— Work to complete —
In the material below, find the line containing "Os estudantes universitários" and the line containing "Ademais, pesquisas recentes, como", then reproduce exactly both of them and every line between, and nothing else.

— Record extracts —
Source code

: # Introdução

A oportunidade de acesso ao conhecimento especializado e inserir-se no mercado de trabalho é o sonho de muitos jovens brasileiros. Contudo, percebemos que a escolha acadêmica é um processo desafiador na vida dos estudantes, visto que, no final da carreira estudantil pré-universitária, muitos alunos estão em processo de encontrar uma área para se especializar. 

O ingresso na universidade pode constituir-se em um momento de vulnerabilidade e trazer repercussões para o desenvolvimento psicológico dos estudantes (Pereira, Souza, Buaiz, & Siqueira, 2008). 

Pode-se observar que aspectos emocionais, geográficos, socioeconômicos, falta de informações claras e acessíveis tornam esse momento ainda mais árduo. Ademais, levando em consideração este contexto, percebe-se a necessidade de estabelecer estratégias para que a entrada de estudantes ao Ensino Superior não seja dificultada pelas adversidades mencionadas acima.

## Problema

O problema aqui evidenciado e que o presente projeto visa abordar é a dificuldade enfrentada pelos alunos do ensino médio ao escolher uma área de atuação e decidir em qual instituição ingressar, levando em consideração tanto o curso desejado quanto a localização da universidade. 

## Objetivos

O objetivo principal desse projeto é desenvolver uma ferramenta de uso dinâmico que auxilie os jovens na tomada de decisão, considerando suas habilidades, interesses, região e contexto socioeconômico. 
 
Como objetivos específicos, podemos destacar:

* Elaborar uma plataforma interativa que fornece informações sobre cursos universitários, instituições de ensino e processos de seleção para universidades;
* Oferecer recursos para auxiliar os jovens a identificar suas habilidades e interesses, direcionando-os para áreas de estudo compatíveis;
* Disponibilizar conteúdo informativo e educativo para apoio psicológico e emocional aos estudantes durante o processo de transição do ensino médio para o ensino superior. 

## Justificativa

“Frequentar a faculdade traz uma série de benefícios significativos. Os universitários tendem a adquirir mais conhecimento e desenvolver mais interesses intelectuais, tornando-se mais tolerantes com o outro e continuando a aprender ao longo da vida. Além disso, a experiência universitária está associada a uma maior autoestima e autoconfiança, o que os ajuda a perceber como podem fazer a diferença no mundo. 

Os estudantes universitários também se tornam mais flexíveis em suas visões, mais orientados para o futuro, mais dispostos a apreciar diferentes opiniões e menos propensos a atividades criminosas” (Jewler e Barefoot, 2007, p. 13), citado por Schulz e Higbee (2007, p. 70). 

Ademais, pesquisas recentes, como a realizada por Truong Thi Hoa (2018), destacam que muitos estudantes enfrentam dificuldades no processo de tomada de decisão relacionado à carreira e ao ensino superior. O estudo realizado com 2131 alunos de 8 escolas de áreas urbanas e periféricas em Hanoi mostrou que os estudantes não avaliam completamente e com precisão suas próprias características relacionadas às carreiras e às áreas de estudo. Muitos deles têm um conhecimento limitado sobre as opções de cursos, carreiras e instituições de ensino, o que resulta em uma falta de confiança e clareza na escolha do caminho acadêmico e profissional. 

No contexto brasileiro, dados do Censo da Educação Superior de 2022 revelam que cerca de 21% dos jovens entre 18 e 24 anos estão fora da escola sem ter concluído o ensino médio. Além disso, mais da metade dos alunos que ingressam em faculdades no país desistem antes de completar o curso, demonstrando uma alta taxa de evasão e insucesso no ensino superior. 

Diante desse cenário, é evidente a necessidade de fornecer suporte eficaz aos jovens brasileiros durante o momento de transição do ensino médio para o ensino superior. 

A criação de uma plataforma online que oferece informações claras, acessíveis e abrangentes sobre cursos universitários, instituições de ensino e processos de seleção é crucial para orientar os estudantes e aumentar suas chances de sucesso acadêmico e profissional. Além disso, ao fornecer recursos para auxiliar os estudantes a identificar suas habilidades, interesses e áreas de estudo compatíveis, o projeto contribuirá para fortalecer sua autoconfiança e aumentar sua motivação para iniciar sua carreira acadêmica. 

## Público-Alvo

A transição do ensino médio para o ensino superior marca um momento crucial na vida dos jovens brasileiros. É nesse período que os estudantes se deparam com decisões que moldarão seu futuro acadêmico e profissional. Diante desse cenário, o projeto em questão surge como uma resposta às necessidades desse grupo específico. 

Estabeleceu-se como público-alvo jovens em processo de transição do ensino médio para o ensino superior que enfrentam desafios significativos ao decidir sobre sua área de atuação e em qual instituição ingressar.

— Task response —
Os estudantes universitários também se tornam mais flexíveis em suas visões, mais orientados para o futuro, mais dispostos a apreciar diferentes opiniões e menos propensos a atividades criminosas” (Jewler e Barefoot, 2007, p. 13), citado por Schulz e Higbee (2007, p. 70). 

Ademais, pesquisas recentes, como a realizada por Truong Thi Hoa (2018), destacam que muitos estudantes enfrentam dificuldades no processo de tomada de decisão relacionado à carreira e ao ensino superior. O estudo realizado com 2131 alunos de 8 escolas de áreas urbanas e periféricas em Hanoi mostrou que os estudantes não avaliam completamente e com precisão suas próprias características relacionadas às carreiras e às áreas de estudo. Muitos deles têm um conhecimento limitado sobre as opções de cursos, carreiras e instituições de ensino, o que resulta em uma falta de confiança e clareza na escolha do caminho acadêmico e profissional. 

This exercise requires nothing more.